- **Task goal**
Examine the listing below and state how many of its lines contain the word "view". Write only the number.

- **Input data**
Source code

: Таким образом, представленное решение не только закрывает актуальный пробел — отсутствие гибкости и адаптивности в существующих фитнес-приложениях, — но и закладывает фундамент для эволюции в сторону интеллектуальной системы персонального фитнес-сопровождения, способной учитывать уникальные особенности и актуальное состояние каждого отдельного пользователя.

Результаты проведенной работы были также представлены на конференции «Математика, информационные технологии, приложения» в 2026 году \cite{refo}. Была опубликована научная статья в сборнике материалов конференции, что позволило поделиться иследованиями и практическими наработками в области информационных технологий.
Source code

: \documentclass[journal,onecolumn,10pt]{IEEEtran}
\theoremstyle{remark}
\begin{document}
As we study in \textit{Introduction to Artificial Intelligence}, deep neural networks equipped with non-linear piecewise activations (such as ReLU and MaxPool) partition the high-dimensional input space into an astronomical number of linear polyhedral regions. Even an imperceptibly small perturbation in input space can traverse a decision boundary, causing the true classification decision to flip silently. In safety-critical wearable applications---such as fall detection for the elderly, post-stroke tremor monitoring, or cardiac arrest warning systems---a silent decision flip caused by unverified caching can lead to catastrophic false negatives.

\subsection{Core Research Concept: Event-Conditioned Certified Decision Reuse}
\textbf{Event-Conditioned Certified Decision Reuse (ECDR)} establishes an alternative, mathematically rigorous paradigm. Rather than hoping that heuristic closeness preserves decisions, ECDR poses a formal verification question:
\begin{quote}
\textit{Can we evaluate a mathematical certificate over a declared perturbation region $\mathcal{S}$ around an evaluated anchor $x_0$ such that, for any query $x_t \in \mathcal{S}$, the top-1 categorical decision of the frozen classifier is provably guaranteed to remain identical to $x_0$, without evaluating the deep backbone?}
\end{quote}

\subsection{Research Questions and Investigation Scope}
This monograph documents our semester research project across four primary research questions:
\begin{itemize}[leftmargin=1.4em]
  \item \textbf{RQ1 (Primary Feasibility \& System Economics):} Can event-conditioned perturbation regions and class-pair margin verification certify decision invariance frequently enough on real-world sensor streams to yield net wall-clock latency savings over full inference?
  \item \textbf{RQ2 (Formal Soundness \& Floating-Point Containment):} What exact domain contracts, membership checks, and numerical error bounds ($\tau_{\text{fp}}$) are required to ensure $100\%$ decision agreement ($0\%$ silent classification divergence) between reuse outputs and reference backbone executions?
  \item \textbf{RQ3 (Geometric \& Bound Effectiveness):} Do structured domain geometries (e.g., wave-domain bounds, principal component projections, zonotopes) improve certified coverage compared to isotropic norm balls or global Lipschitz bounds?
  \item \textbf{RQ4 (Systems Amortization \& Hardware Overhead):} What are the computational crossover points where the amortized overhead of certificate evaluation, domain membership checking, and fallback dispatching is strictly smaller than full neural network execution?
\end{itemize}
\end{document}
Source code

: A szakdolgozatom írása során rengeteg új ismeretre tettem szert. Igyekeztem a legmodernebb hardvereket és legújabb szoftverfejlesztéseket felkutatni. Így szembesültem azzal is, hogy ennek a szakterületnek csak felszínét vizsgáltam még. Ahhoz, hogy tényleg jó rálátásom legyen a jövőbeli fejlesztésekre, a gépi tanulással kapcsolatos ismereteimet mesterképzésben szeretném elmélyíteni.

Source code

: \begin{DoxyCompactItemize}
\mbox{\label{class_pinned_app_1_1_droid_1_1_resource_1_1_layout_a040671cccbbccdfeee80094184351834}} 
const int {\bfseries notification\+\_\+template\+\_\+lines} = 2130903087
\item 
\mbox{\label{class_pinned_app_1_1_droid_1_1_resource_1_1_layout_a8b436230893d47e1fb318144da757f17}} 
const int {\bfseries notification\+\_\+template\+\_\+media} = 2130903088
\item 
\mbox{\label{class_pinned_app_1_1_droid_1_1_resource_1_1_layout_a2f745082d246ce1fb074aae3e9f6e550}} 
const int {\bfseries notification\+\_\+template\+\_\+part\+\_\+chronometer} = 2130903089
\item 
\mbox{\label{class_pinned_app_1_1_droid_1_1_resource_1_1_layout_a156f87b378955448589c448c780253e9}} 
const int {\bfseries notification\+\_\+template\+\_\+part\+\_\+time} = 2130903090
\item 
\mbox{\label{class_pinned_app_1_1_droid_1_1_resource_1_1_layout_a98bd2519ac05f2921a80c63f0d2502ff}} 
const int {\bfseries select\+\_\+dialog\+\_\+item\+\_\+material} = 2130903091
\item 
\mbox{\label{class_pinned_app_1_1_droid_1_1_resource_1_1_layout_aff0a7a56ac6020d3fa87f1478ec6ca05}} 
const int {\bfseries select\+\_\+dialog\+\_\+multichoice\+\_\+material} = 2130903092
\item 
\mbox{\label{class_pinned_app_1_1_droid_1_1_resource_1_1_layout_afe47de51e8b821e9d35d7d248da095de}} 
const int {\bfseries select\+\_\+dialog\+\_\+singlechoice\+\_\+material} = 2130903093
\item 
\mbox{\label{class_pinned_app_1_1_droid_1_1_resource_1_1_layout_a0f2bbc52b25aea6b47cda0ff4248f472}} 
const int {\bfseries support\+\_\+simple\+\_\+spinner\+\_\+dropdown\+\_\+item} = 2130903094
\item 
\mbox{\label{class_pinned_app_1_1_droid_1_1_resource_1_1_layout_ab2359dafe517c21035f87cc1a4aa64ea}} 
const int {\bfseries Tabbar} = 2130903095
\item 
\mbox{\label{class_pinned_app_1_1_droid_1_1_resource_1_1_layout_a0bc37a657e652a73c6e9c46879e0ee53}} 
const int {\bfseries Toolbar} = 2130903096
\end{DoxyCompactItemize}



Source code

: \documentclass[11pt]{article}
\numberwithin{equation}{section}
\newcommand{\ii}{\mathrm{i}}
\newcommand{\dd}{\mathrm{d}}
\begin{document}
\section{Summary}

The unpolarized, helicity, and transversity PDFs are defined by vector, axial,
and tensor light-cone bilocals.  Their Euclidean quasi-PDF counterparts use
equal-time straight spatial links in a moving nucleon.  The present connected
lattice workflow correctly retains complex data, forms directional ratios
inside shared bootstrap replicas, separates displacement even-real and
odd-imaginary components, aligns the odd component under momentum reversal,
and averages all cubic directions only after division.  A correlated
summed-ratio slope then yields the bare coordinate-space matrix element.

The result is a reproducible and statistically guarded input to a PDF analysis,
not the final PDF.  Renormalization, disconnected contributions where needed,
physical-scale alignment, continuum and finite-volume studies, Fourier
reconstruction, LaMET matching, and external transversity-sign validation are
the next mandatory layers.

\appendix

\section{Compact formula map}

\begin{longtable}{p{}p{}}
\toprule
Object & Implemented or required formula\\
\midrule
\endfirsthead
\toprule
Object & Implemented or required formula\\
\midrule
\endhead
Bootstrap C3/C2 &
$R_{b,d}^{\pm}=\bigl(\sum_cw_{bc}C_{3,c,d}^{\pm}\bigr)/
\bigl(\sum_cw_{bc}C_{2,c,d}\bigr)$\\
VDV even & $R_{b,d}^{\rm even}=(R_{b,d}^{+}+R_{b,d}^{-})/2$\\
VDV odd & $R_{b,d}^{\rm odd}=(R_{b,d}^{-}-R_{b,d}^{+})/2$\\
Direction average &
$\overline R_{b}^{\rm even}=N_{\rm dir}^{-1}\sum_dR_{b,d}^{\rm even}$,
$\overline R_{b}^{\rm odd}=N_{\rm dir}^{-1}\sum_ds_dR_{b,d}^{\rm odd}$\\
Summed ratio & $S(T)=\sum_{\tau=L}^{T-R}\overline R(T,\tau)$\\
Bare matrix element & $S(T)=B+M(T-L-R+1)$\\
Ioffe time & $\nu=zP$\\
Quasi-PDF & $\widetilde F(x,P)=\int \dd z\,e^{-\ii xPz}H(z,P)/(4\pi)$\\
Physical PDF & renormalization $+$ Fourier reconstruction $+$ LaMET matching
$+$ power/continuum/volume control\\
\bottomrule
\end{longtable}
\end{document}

==

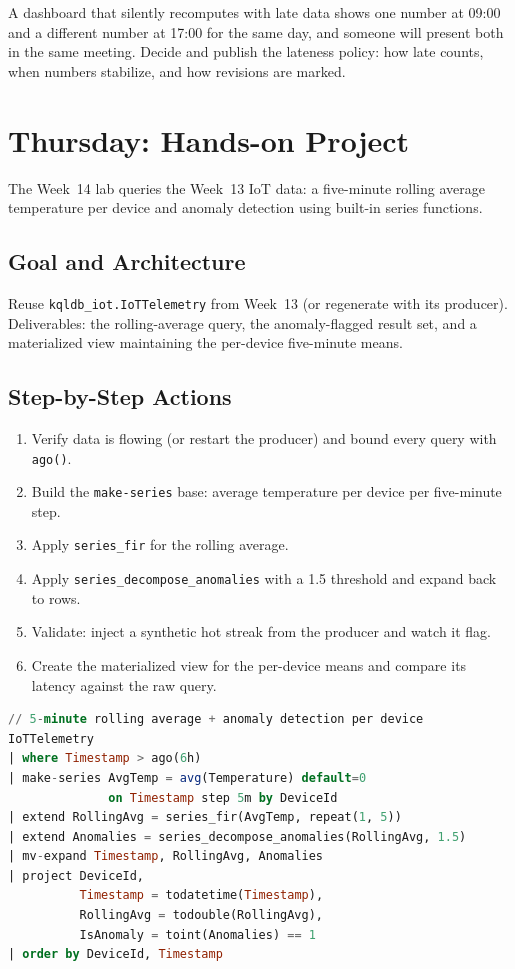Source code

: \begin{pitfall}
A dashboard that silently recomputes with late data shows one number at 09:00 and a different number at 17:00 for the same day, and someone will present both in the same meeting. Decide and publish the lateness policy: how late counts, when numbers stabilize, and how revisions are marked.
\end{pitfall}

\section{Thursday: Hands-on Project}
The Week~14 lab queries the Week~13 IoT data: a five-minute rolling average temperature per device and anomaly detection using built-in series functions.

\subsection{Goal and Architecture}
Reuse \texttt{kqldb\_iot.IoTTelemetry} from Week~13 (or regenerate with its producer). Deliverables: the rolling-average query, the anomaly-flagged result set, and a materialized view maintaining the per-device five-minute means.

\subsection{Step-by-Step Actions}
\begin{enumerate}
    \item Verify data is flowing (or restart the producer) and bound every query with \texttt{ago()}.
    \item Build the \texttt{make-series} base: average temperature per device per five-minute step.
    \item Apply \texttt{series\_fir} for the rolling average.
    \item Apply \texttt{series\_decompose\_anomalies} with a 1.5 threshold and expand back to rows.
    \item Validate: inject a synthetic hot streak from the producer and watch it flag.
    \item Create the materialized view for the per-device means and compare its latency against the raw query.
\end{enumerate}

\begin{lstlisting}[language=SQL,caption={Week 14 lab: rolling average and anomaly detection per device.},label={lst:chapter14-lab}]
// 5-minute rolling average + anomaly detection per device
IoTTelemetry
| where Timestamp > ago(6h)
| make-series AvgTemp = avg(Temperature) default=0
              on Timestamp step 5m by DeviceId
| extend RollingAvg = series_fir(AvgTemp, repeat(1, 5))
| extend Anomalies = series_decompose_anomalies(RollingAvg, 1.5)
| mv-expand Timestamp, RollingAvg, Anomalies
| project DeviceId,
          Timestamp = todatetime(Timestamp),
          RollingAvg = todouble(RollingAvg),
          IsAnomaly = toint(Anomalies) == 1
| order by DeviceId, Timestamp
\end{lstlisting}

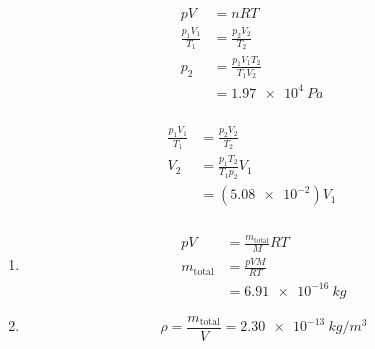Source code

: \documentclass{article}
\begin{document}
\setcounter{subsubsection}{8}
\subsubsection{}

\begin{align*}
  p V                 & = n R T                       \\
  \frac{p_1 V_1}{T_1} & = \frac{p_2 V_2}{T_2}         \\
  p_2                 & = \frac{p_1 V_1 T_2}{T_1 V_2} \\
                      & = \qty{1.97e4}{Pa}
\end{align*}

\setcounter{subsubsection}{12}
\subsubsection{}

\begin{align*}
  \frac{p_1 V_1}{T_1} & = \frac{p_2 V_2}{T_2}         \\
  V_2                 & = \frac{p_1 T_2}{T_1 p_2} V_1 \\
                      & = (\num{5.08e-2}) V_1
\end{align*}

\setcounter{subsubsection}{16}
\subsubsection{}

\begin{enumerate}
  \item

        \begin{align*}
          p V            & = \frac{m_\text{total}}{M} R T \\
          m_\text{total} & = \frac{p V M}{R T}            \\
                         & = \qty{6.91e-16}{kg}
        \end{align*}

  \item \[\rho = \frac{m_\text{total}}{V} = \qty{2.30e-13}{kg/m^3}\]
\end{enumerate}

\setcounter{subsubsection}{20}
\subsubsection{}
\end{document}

- **Answer area**
2